On 14/01/12 12:58, Gregory P. Smith wrote:
I do like *randomly seeding the hash*. *+1*. This is easy. It can easily be
back ported to any Python version.
It is perfectly okay to break existing users who had anything depending on
ordering of internal hash tables. Their code was already broken.
For the record:
steve@runes:~$ python -c "print(hash('spam ham'))"
-376510515
steve@runes:~$ jython -c "print(hash('spam ham'))"
2054637885
So it is already the case that Python code that assumes stable hashing is
broken.
For what it's worth, I'm not convinced that we should be overly-concerned by
"poor saps" (Guido's words) who rely on accidents of implementation regarding
hash. We shouldn't break their code unless we have a good reason, but this
strikes me as a good reason. The documentation for hash certainly makes no
promise about stability, and relying on it strikes me as about as sensible as
relying on the stability of error messages.

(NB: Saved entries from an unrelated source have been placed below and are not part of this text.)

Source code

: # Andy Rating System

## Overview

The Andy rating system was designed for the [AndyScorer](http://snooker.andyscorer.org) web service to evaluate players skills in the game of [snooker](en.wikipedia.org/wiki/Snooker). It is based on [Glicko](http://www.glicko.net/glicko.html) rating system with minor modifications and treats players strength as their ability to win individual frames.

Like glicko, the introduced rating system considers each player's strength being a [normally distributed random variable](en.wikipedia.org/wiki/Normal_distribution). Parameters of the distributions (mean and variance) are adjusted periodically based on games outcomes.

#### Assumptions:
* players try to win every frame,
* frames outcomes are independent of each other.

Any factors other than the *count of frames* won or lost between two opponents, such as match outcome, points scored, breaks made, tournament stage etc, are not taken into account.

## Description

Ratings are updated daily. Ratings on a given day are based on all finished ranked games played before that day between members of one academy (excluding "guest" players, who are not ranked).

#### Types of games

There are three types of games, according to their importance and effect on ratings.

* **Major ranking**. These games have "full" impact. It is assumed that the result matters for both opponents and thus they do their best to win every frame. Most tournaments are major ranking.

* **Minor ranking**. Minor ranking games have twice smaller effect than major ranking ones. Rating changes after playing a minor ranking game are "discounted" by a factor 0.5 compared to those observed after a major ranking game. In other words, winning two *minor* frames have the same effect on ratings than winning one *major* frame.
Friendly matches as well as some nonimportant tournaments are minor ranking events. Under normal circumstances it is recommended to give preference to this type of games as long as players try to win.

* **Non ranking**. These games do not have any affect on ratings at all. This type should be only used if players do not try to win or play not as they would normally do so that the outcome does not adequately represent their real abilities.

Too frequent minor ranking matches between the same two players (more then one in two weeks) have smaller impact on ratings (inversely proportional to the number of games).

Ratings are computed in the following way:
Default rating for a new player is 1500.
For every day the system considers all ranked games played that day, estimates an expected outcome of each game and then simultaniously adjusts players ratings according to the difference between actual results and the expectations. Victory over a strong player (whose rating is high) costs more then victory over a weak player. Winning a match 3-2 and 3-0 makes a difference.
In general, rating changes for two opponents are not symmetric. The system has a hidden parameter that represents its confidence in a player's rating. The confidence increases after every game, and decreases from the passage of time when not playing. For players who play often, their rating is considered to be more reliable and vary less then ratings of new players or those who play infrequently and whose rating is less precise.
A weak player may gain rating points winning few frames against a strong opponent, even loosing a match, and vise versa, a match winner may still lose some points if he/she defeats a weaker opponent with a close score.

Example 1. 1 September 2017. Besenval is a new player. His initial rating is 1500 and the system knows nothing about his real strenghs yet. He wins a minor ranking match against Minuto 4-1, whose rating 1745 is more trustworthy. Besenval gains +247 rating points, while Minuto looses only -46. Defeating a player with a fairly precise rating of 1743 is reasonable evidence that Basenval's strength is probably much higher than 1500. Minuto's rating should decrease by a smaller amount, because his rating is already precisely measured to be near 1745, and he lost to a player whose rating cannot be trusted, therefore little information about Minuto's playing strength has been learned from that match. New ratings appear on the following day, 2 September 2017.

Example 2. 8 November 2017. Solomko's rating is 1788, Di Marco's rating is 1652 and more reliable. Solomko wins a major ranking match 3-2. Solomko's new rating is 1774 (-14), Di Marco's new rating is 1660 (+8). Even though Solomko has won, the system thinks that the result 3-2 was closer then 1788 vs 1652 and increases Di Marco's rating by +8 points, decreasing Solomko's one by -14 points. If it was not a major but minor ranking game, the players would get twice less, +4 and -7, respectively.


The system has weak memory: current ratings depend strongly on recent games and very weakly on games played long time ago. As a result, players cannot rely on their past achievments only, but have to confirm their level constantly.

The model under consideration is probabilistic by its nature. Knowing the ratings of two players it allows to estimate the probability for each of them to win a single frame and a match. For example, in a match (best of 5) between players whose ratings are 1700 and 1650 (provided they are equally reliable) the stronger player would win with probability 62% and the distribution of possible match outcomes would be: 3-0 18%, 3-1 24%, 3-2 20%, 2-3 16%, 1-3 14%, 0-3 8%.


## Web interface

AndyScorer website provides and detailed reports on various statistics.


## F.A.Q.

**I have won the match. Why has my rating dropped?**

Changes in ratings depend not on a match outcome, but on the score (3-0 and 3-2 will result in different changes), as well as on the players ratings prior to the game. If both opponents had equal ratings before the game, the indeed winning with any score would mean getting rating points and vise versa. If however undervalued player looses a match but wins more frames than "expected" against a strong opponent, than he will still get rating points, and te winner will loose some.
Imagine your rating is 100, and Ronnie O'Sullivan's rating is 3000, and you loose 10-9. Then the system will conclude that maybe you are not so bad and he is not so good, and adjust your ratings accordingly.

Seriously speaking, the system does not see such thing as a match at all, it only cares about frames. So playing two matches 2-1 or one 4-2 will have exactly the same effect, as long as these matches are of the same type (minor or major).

I'm also not convinced that the option to raise an exception after 1000
collisions actually solves the problem. That relies on the application being
re-written to catch the exception and recover from it (how?). Otherwise, all
it does is change the attack vector from "cause an indefinite number of hash
collisions" to "cause 999 hash collisions followed by crashing the application
with an exception", which doesn't strike me as much of an improvement.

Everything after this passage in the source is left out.